Proverbios 3:25
No tendrás temor de pavor repentino, ni de la ruina de los impíos cuando viniere:
Referencia cruzada
En Proverbios 1:27, los impíos enfrentan terror repentino como juicio, contrastando con los justos que son protegidos de él.
Proverbios 14:26 vincula el temor de Jehová con una confianza firme, dando la base para no temer al terror repentino.
En Lucas 21:9, Jesús dice 'no os aterroricéis' por guerras y tumultos, un paralelo directo a no temer el terror repentino.
En Marcos 4:40, Jesús pregunta por qué los discípulos tienen miedo durante la tormenta, reforzando que la fe ahuyenta el temor a la calamidad repentina.
Salmos 27:1 declara que Jehová es luz y salvación, preguntando '¿de quién temeré?', haciendo eco directo de la confianza aquí.
Salmos 46:1-3 dice que no temeremos aunque caigan los montes, porque Dios es nuestro refugio, reflejando fuertemente la confianza en el desastre.
En Salmos 73:19, los impíos son consumidos de repente con terrores, contrastando con la promesa de que el justo no debe temer tal terror.
Salmos 91:5 promete no temer el terror nocturno, reflejando directamente el 'terror repentino' que no se teme aquí.
Salmos 112:7 dice que el justo no teme malas noticias porque confía en Jehová, tema idéntico a no temer la ruina.
En Mateo 24:6, Jesús advierte no turbarse por guerras y rumores, reflejando el mandato de no temer problemas repentinos.
Isaías 8:13 manda temer a Jehová en lugar de eso, contrastando con el llamado aquí a no temer el terror repentino.
Isaías 41:10-14 repite 'no temas' porque Dios está contigo y te ayudará, fuerte paralelo a que Jehová sea tu confianza.

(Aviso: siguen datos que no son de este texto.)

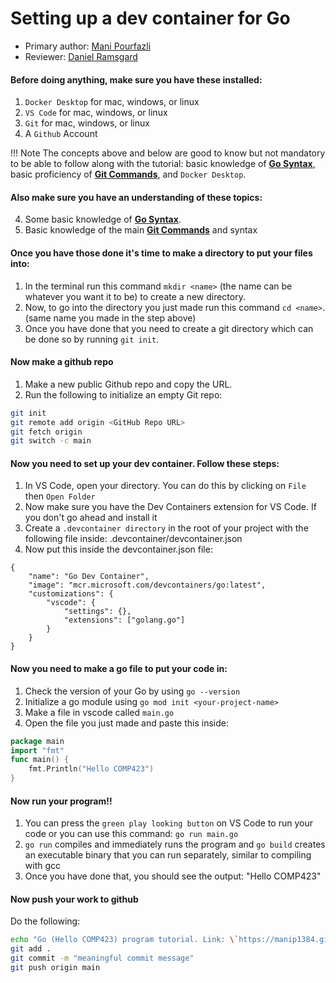 # Setting up a dev container for Go

* Primary author: [Mani Pourfazli](https://github.com/manip1384)
* Reviewer: [Daniel Ramsgard](https://github.com/DanielRamsgard)

#### Before doing anything, make sure you have these installed:

1. `Docker Desktop` for mac, windows, or linux
2. `VS Code` for mac, windows, or linux
3. `Git` for mac, windows, or linux
4. A `Github` Account

!!! Note
    The concepts above and below are good to know but not mandatory to be able to follow along with the tutorial:
    basic knowledge of [**Go Syntax**](https://www.w3schools.com/go/index.php),
    basic proficiency of [**Git Commands**](https://www.w3schools.com/git/),
    and `Docker Desktop`.

#### Also make sure you have an understanding of these topics:

4. Some basic knowledge of [**Go Syntax**](https://www.w3schools.com/go/index.php).
5. Basic knowledge of the main [**Git Commands**](https://www.w3schools.com/git/) and syntax

#### Once you have those done it's time to make a directory to put your files into:

1. In the terminal run this command `mkdir <name>` (the name can be whatever you want it to be) to create a new directory. 
2. Now, to go into the directory you just made run this command `cd <name>`. (same name you made in the step above)
3. Once you have done that you need to create a git directory which can be done so by running `git init`.

#### Now make a github repo
1. Make a new public Github repo and copy the URL.
2. Run the following to initialize an empty Git repo:
```bash
git init
git remote add origin <GitHub Repo URL>
git fetch origin
git switch -c main
```

#### Now you need to set up your dev container. Follow these steps:

1. In VS Code, open your directory. You can do this by clicking on `File` then `Open Folder`
2. Now make sure you have the Dev Containers extension for VS Code. If you don't go ahead and install it
3. Create a `.devcontainer directory` in the root of your project with the following file inside: .devcontainer/devcontainer.json
4. Now put this inside the devcontainer.json file:
```
{
    "name": "Go Dev Container",
    "image": "mcr.microsoft.com/devcontainers/go:latest",
    "customizations": {
        "vscode": {
            "settings": {},
            "extensions": ["golang.go"]
        }
    }
}
```

#### Now you need to make a go file to put your code in:
1. Check the version of your Go by using `go --version`
2. Initialize a go module using `go mod init <your-project-name>`
2. Make a file in vscode called `main.go`
3. Open the file you just made and paste this inside:
```Go
package main
import "fmt"
func main() {
    fmt.Println("Hello COMP423")
}
```

#### Now run your program!!
1. You can press the `green play looking button` on VS Code to run your code or you can use this command: `go run main.go`
2. `go run` compiles and immediately runs the program and `go build` creates an executable binary that you can run separately, similar to compiling with gcc
3. Once you have done that, you should see the output: "Hello COMP423"


#### Now push your work to github
Do the following:
```bash
echo "Go (Hello COMP423) program tutorial. Link: \`https://manip1384.github.io/comp423-course-notes/tutorials/go-setup\`" > README.md
git add .
git commit -m "meaningful commit message"
git push origin main
```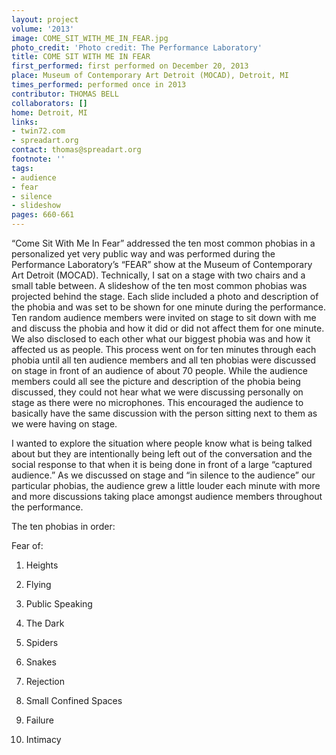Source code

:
 ```yaml
---
layout: project
volume: '2013'
image: COME_SIT_WITH_ME_IN_FEAR.jpg
photo_credit: 'Photo credit: The Performance Laboratory'
title: COME SIT WITH ME IN FEAR
first_performed: first performed on December 20, 2013
place: Museum of Contemporary Art Detroit (MOCAD), Detroit, MI
times_performed: performed once in 2013
contributor: THOMAS BELL
collaborators: []
home: Detroit, MI
links:
- twin72.com
- spreadart.org
contact: thomas@spreadart.org
footnote: ''
tags:
- audience
- fear
- silence
- slideshow
pages: 660-661
---
```


“Come Sit With Me In Fear” addressed the ten most common phobias in a personalized yet very public way and was performed during the Performance Laboratory’s “FEAR” show at the Museum of Contemporary Art Detroit (MOCAD). Technically, I sat on a stage with two chairs and a small table between. A slideshow of the ten most common phobias was projected behind the stage. Each slide included a photo and description of the phobia and was set to be shown for one minute during the performance. Ten random audience members were invited on stage to sit down with me and discuss the phobia and how it did or did not affect them for one minute. We also disclosed to each other what our biggest phobia was and how it affected us as people. This process went on for ten minutes through each phobia until all ten audience members and all ten phobias were discussed on stage in front of an audience of about 70 people. While the audience members could all see the picture and description of the phobia being discussed, they could not hear what we were discussing personally on stage as there were no microphones. This encouraged the audience to basically have the same discussion with the person sitting next to them as we were having on stage.

I wanted to explore the situation where people know what is being talked about but they are intentionally being left out of the conversation and the social response to that when it is being done in front of a large “captured audience.” As we discussed on stage and “in silence to the audience” our particular phobias, the audience grew a little louder each minute with more and more discussions taking place amongst audience members throughout the performance.

The ten phobias in order:

Fear of:

1) Heights

2) Flying

3) Public Speaking

4) The Dark

5) Spiders

6) Snakes

7) Rejection

8) Small Confined Spaces

9) Failure

10) Intimacy
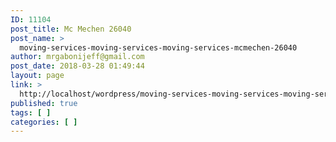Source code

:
 ```yaml
---
ID: 11104
post_title: Mc Mechen 26040
post_name: >
  moving-services-moving-services-moving-services-mcmechen-26040
author: mrgabonijeff@gmail.com
post_date: 2018-03-28 01:49:44
layout: page
link: >
  http://localhost/wordpress/moving-services-moving-services-moving-services-mcmechen-26040/
published: true
tags: [ ]
categories: [ ]
---
```

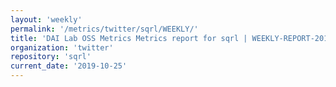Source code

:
 ```yaml
---
layout: 'weekly'
permalink: '/metrics/twitter/sqrl/WEEKLY/'
title: 'DAI Lab OSS Metrics Metrics report for sqrl | WEEKLY-REPORT-2019-10-25'
organization: 'twitter'
repository: 'sqrl'
current_date: '2019-10-25'
---
```


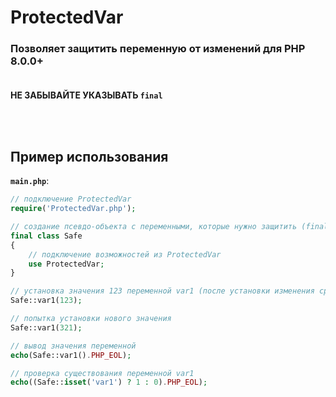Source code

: # ProtectedVar
### Позволяет защитить переменную от изменений для PHP 8.0.0+<br><br>

**НЕ ЗАБЫВАЙТЕ УКАЗЫВАТЬ `final`**

<br><br>
## Пример использования
**`main.php`**:
```php
// подключение ProtectedVar
require('ProtectedVar.php');

// создание псевдо-объекта с переменными, которые нужно защитить (final обязателен)
final class Safe
{
    // подключение возможностей из ProtectedVar
    use ProtectedVar;
}

// установка значения 123 переменной var1 (после установки изменения сразу блокируются)
Safe::var1(123);

// попытка установки нового значения
Safe::var1(321);

// вывод значения переменной
echo(Safe::var1().PHP_EOL);

// проверка существования переменной var1
echo((Safe::isset('var1') ? 1 : 0).PHP_EOL);
```
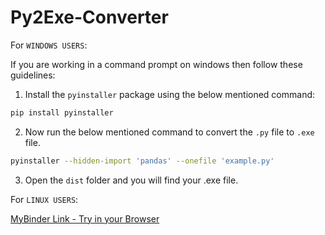 # Py2Exe-Converter

For `WINDOWS USERS`: 

If you are working in a command prompt on windows then follow these guidelines:

1. Install the `pyinstaller` package using the below mentioned command:
```bash
pip install pyinstaller
```
2. Now run the below mentioned command to convert the `.py` file to `.exe` file.
```bash
pyinstaller --hidden-import 'pandas' --onefile 'example.py'
```
3. Open the `dist` folder and you will find your .exe file. 

For `LINUX USERS`:

[MyBinder Link - Try in your Browser](https://mybinder.org/v2/gh/alihussainia/Py2Exe-Converte/main?urlpath=lab)
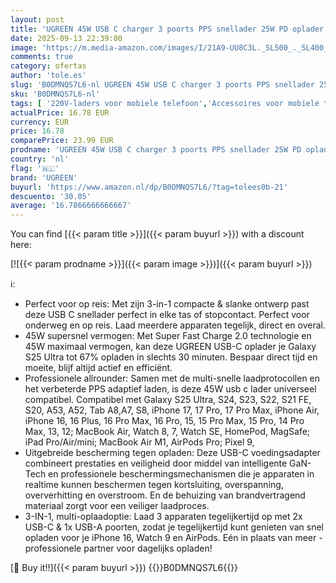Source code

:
 ```yaml
---
layout: post
title: 'UGREEN 45W USB C charger 3 poorts PPS snellader 25W PD oplader GaN opladeradapter compatibel met Galaxy S25 Ultra  S24  iPhone 17 Pro Max  MacBook Air  iPad  Tab A8  Pixel 9  HomePod'
date: 2025-09-13 22:39:00
image: 'https://m.media-amazon.com/images/I/21A9-UU8C3L._SL500_._SL400_.jpg'
comments: true
category: ofertas
author: 'tole.es'
slug: 'B0DMNQS7L6-nl UGREEN 45W USB C charger 3 poorts PPS snellader 25W PD...'
sku: 'B0DMNQS7L6-nl'
tags: [ '220V-laders voor mobiele telefoon','Accessoires voor mobiele telefoons','Elektronica','Mobiele telefoonladers','Mobiele telefoons & communicatieproducten','ugreen','🇳🇱', ]
actualPrice: 16.78 EUR
currency: EUR
price: 16.78
comparePrice: 23.99 EUR
prodname: 'UGREEN 45W USB C charger 3 poorts PPS snellader 25W PD oplader GaN opladeradapter compatibel met Galaxy S25 Ultra  S24  iPhone 17 Pro Max  MacBook Air  iPad  Tab A8  Pixel 9  HomePod'
country: 'nl'
flag: '🇳🇱'
brand: 'UGREEN'
buyurl: 'https://www.amazon.nl/dp/B0DMNQS7L6/?tag=tolees0b-21'
descuento: '30.05'
average: '16.7866666666667'
---
```


You can find [{{< param title >}}]({{< param buyurl >}}) with a discount here:

[![{{< param prodname >}}]({{< param image >}})]({{< param buyurl >}})

ℹ️:

- Perfect voor op reis: Met zijn 3-in-1 compacte & slanke ontwerp past deze USB C snellader perfect in elke tas of stopcontact. Perfect voor onderweg en op reis. Laad meerdere apparaten tegelijk, direct en overal.
- 45W supersnel vermogen: Met Super Fast Charge 2.0 technologie en 45W maximaal vermogen, kan deze UGREEN USB-C oplader je Galaxy S25 Ultra tot 67% opladen in slechts 30 minuten. Bespaar direct tijd en moeite, blijf altijd actief en efficiënt.
- Professionele allrounder: Samen met de multi-snelle laadprotocollen en het verbeterde PPS adaptief laden, is deze 45W usb c lader universeel compatibel. Compatibel met Galaxy S25 Ultra, S24, S23, S22, S21 FE, S20, A53, A52, Tab A8,A7, S8, iPhone 17, 17 Pro, 17 Pro Max, iPhone Air, iPhone 16, 16 Plus, 16 Pro Max, 16 Pro, 15, 15 Pro Max, 15 Pro, 14 Pro Max, 13, 12; MacBook Air, Watch 8, 7, Watch SE, HomePod, MagSafe; iPad Pro/Air/mini; MacBook Air M1, AirPods Pro; Pixel 9,
- Uitgebreide bescherming tegen opladen: Deze USB-C voedingsadapter combineert prestaties en veiligheid door middel van intelligente GaN-Tech en professionele beschermingsmechanismen die je apparaten in realtime kunnen beschermen tegen kortsluiting, overspanning, oververhitting en overstroom. En de behuizing van brandvertragend materiaal zorgt voor een veiliger laadproces.
- 3-IN-1, multi-oplaadoptie: Laad 3 apparaten tegelijkertijd op met 2x USB-C & 1x USB-A poorten, zodat je tegelijkertijd kunt genieten van snel opladen voor je iPhone 16, Watch 9 en AirPods. Eén in plaats van meer - professionele partner voor dagelijks opladen!

[🛒 Buy it!!]({{< param buyurl >}})
{{<world>}}B0DMNQS7L6{{</world>}}

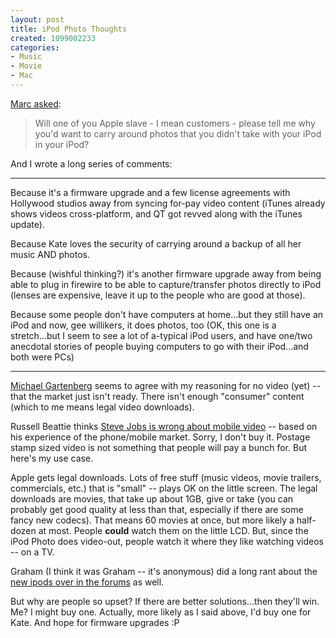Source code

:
```yaml
--- 
layout: post
title: iPod Photo Thoughts
created: 1099002233
categories: 
- Music
- Movie
- Mac
---
```


<p><a href="http://marc.blogs.it/archives/2004/10/ok_im_officiall.html">Marc asked</a>:</p>
<blockquote>
Will one of you Apple slave - I mean customers - please tell me why you'd want to carry around photos that you didn't take with your iPod in your iPod?
</blockquote>

<p>And I wrote a long series of comments:</p>
<!--break-->

<hr />

<p>Because it's a firmware upgrade and a few license agreements with Hollywood studios away from syncing for-pay video content (iTunes already shows videos cross-platform, and QT got revved along with the iTunes update).</p>

<p>Because Kate loves the security of carrying around a backup of all her music AND photos.</p>

<p>Because (wishful thinking?) it's another firmware upgrade away from being able to plug in firewire to be able to capture/transfer photos directly to iPod (lenses are expensive, leave it up to the people who are good at those).</p>

<p>Because some people don't have computers at home...but they still have an iPod and now, gee willikers, it does photos, too (OK, this one is a stretch...but I seem to see a lot of a-typical iPod users, and have one/two anecdotal stories of people buying computers to go with their iPod...and both were PCs)</p>

<hr />

<p><a href="http://weblogs.jupiterresearch.com/analysts/gartenberg/archives/004021.html">Michael Gartenberg</a> seems to agree with my reasoning for no video (yet) -- that the market just isn't ready. There isn't enough &quot;consumer&quot; content (which to me means legal video downloads).</p>

<p>Russell Beattie thinks <a href="http://www.russellbeattie.com/notebook/1008113.html">Steve Jobs is wrong about mobile video</a> -- based on his experience of the phone/mobile market. Sorry, I don't buy it. Postage stamp sized video is not something that people will pay a bunch for. But here's my use case.</p>

<p>Apple gets legal downloads. Lots of free stuff (music videos, movie trailers, commercials, etc.) that is "small" -- plays OK on the little screen. The legal downloads are movies, that take up about 1GB, give or take (you can probably get good quality at less than that, especially if there are some fancy new codecs). That means 60 movies at once, but more likely a half-dozen at most. People <strong>could</strong> watch them on the little LCD. But, since the iPod Photo does video-out, people watch it where they like watching videos -- on a TV.</p>

<p>Graham (I think it was Graham -- it's anonymous) did a long rant about the <a href="http://www.bmannconsulting.com/node/1364">new ipods over in the forums</a> as well.</p>

<p>But why are people so upset? If there are better solutions...then they'll win. Me? I might buy one. Actually, more likely as I said above, I'd buy one for Kate. And hope for firmware upgrades :P</p>
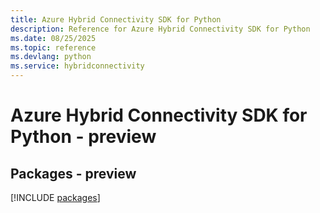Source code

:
 ```yaml
---
title: Azure Hybrid Connectivity SDK for Python
description: Reference for Azure Hybrid Connectivity SDK for Python
ms.date: 08/25/2025
ms.topic: reference
ms.devlang: python
ms.service: hybridconnectivity
---
```

# Azure Hybrid Connectivity SDK for Python - preview
## Packages - preview
[!INCLUDE [packages](hybrid-connectivity-index.md)]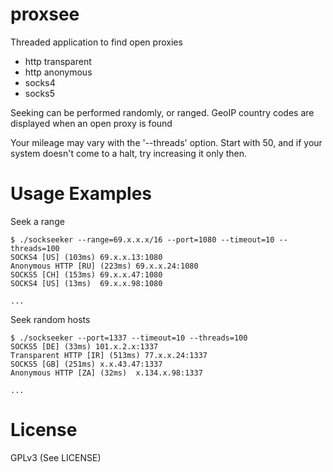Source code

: # proxsee
Threaded application to find open proxies
* http transparent
* http anonymous
* socks4
* socks5

Seeking can be performed randomly, or ranged.
GeoIP country codes are displayed when an open proxy is found

Your mileage may vary with the '--threads' option. Start with 50, and if your system doesn't come to a halt, try increasing it only then.

# Usage Examples

Seek a range
```
$ ./sockseeker --range=69.x.x.x/16 --port=1080 --timeout=10 --threads=100
SOCKS4 [US] (103ms) 69.x.x.13:1080
Anonymous HTTP [RU] (223ms) 69.x.x.24:1080
SOCKS5 [CH] (153ms) 69.x.x.47:1080
SOCKS4 [US] (13ms)  69.x.x.98:1080

...
```

Seek random hosts
```
$ ./sockseeker --port=1337 --timeout=10 --threads=100
SOCKS5 [DE] (33ms) 101.x.2.x:1337
Transparent HTTP [IR] (513ms) 77.x.x.24:1337
SOCKS5 [GB] (251ms) x.x.43.47:1337
Anonymous HTTP [ZA] (32ms)  x.134.x.98:1337

...

```

# License
GPLv3 (See LICENSE)
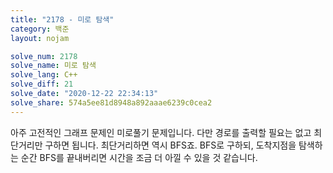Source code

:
 ```yaml
---
title: "2178 - 미로 탐색"
category: 백준
layout: nojam

solve_num: 2178
solve_name: 미로 탐색
solve_lang: C++
solve_diff: 21
solve_date: "2020-12-22 22:34:13"
solve_share: 574a5ee81d8948a892aaae6239c0cea2
---
```


아주 고전적인 그래프 문제인 미로풀기 문제입니다. 다만 경로를 출력할 필요는 없고 최단거리만 구하면 됩니다. 최단거리하면 역시 BFS죠. BFS로 구하되, 도착지점을 탐색하는 순간 BFS를 끝내버리면 시간을 조금 더 아낄 수 있을 것 같습니다.
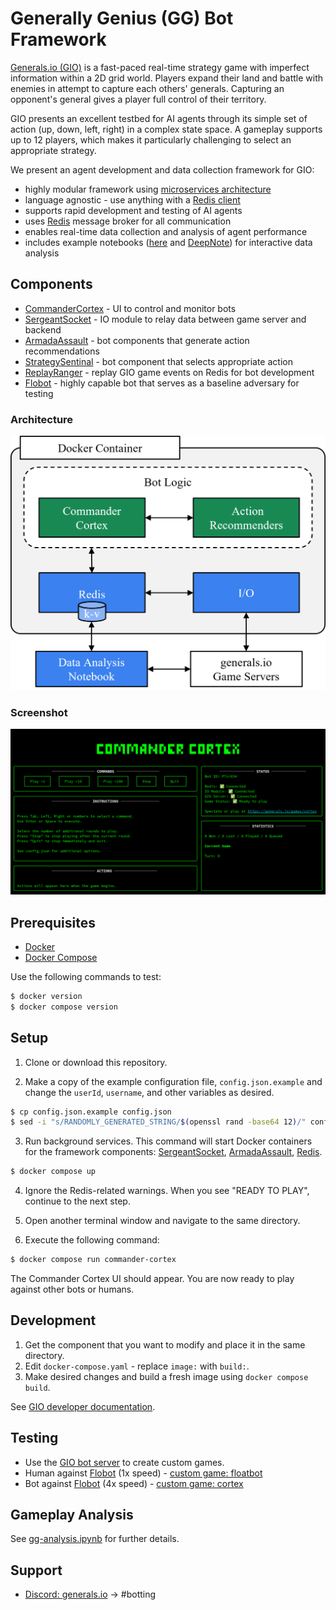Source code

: # Generally Genius (GG) Bot Framework

[Generals.io (GIO)](https://generals.io/) is a fast-paced real-time strategy game with imperfect information within a 2D grid world. Players expand their land and battle with enemies in attempt to capture each others' generals. Capturing an opponent's general gives a player full control of their territory.

GIO presents an excellent testbed for AI agents through its simple set of action (up, down, left, right) in a complex state space. A gameplay supports up to 12 players, which makes it particularly challenging to select an appropriate strategy.

We present an agent development and data collection framework for GIO:
- highly modular framework using [microservices architecture](https://microservices.io/)
- language agnostic - use anything with a [Redis client](https://redis.io/resources/clients/)
- supports rapid development and testing of AI agents
- uses [Redis](https://redis.io/) message broker for all communication
- enables real-time data collection and analysis of agent performance
- includes example notebooks ([here](gg-analysis.ipynb) and [DeepNote](https://deepnote.com/workspace/insights-island-2232debf-8efe-49d0-80d9-20d155a36301/project/generalsio-analysis-51d1567e-7054-4223-9aa2-98354e1dc291/notebook/fetch-and-plot-f69012bef9f04e27aae6a600cd811276)) for interactive data analysis

## Components

- [CommanderCortex](https://github.com/CorsairCoalition/CommanderCortex) - UI to control and monitor bots
- [SergeantSocket](https://github.com/CorsairCoalition/SergeantSocket) - IO module to relay data between game server and backend
- [ArmadaAssault](https://github.com/CorsairCoalition/ArmadaAssault) - bot components that generate action recommendations
- [StrategySentinal](https://github.com/CorsairCoalition/StrategySentinal) - bot component that selects appropriate action
- [ReplayRanger](https://github.com/CorsairCoalition/ReplayRanger) -  replay GIO game events on Redis for bot development
- [Flobot](https://github.com/CorsairCoalition/Flobot) - highly capable bot that serves as a baseline adversary for testing

### Architecture

![Framework Architecture](images/gg-architecture.png)

### Screenshot

![Commander Cortex](images/commandercortex.png)

## Prerequisites

- [Docker](https://docs.docker.com/engine/install)
- [Docker Compose](https://docs.docker.com/compose/install)

Use the following commands to test:

```sh
$ docker version
$ docker compose version
```

## Setup

1. Clone or download this repository.

2. Make a copy of the example configuration file, `config.json.example` and change the `userId`, `username`, and other variables as desired.

```sh
$ cp config.json.example config.json
$ sed -i "s/RANDOMLY_GENERATED_STRING/$(openssl rand -base64 12)/" config.json
```

3. Run background services. This command will start Docker containers for the framework components: [SergeantSocket](https://github.com/CorsairCoalition/SergeantSocket), [ArmadaAssault](https://github.com/CorsairCoalition/ArmadaAssault), [Redis](https://redis.io/).

```sh
$ docker compose up
```

4. Ignore the Redis-related warnings. When you see "READY TO PLAY", continue to the next step.

5. Open another terminal window and navigate to the same directory.

6. Execute the following command:

```sh
$ docker compose run commander-cortex
```

The Commander Cortex UI should appear. You are now ready to play against other bots or humans.

## Development

1. Get the component that you want to modify and place it in the same directory.
2. Edit `docker-compose.yaml` - replace `image:` with `build:`.
3. Make desired changes and build a fresh image using `docker compose build`.

See [GIO developer documentation](https://dev.generals.io/).

## Testing

- Use the [GIO bot server](https://bot.generals.io/) to create custom games.
- Human against [Flobot](https://github.com/CorsairCoalition/Flobot) (1x speed) - [custom game: floatbot](https://bot.generals.io/games/floatbot)
- Bot against [Flobot](https://github.com/CorsairCoalition/Flobot) (4x speed) - [custom game: cortex](https://bot.generals.io/games/cortex)

## Gameplay Analysis

See [gg-analysis.ipynb](gg-analysis.ipynb) for further details.

## Support

- [Discord: generals.io](https://discord.com/invite/QP63V5Y) -> #botting
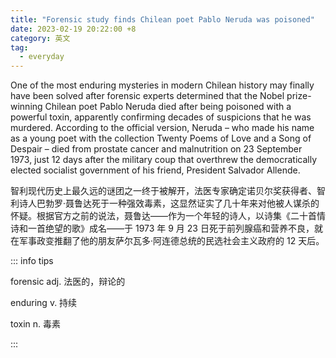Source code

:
 ```yaml
---
title: "Forensic study finds Chilean poet Pablo Neruda was poisoned"
date: 2023-02-19 20:22:00 +8
category: 英文
tag:
  - everyday
---
```


One of the most enduring mysteries in modern Chilean history may finally have been solved after forensic experts determined that the Nobel prize-winning Chilean poet Pablo Neruda died after being poisoned with a powerful toxin, apparently confirming decades of suspicions that he was murdered. According to the official version, Neruda – who made his name as a young poet with the collection Twenty Poems of Love and a Song of Despair – died from prostate cancer and malnutrition on 23 September 1973, just 12 days after the military coup that overthrew the democratically elected socialist government of his friend, President Salvador Allende.

智利现代历史上最久远的谜团之一终于被解开，法医专家确定诺贝尔奖获得者、智利诗人巴勃罗·聂鲁达死于一种强效毒素，这显然证实了几十年来对他被人谋杀的怀疑。根据官方之前的说法，聂鲁达——作为一个年轻的诗人，以诗集《二十首情诗和一首绝望的歌》成名——于 1973 年 9 月 23 日死于前列腺癌和营养不良，就在军事政变推翻了他的朋友萨尔瓦多·阿连德总统的民选社会主义政府的 12 天后。

::: info tips

forensic adj. 法医的，辩论的

enduring v. 持续

toxin n. 毒素

:::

En Mateo 8:24-26, Jesús calma la tormenta y reprende el temor al desastre repentino, aplicando directamente el principio de no temer el terror repentino.
Daniel 3:16-18 muestra a Sadrac y sus compañeros sin temor al horno porque confían en Dios, ilustrando la intrepidez prometida aquí.
Salmos 91:8 promete ver el castigo de los impíos, haciendo eco de la certeza de que el sabio no teme su ruina.
Juan 14:27 ofrece la paz de Cristo como antídoto para el corazón turbado, ampliando la fuente de la intrepidez.
En Job 22:10, el terror repentino abruma al impío, contrastando con la seguridad prometida al sabio en Proverbios.
En Daniel 3:18, Sadrac y sus amigos enfrentan la muerte sin temor, haciendo eco de la promesa de que el justo no teme el terror repentino.
Isaías 44:8 ordena no temer porque solo Dios es Dios, fundamentando la confianza que ahuyenta el terror.
Isaías 8:12 advierte no temer lo que temen los impíos, similar a no temer la ruina que sobreviene a ellos aquí.
En Marcos 13:7, Jesús dice a los discípulos que no se alarmen por guerras, reflejando el llamado a la calma ante catástrofes repentinas.
Job 5:22 continúa el tema de reírse de la destrucción, paralelizando directamente la actitud sin temor ante el terror repentino en Proverbios 3:25.
En Lucas 21:18-28, Jesús promete protección en medio de terrores del fin, reforzando el llamado a no temer al desastre repentino.
En Juan 14:1, Jesús dice a los discípulos turbados que crean en Dios, extendiendo el tema de confiar en Dios en lugar de temer.
Job 5:21 promete igualmente protección del temor a la destrucción, haciendo eco de la confianza contra el terror repentino en Proverbios 3:25.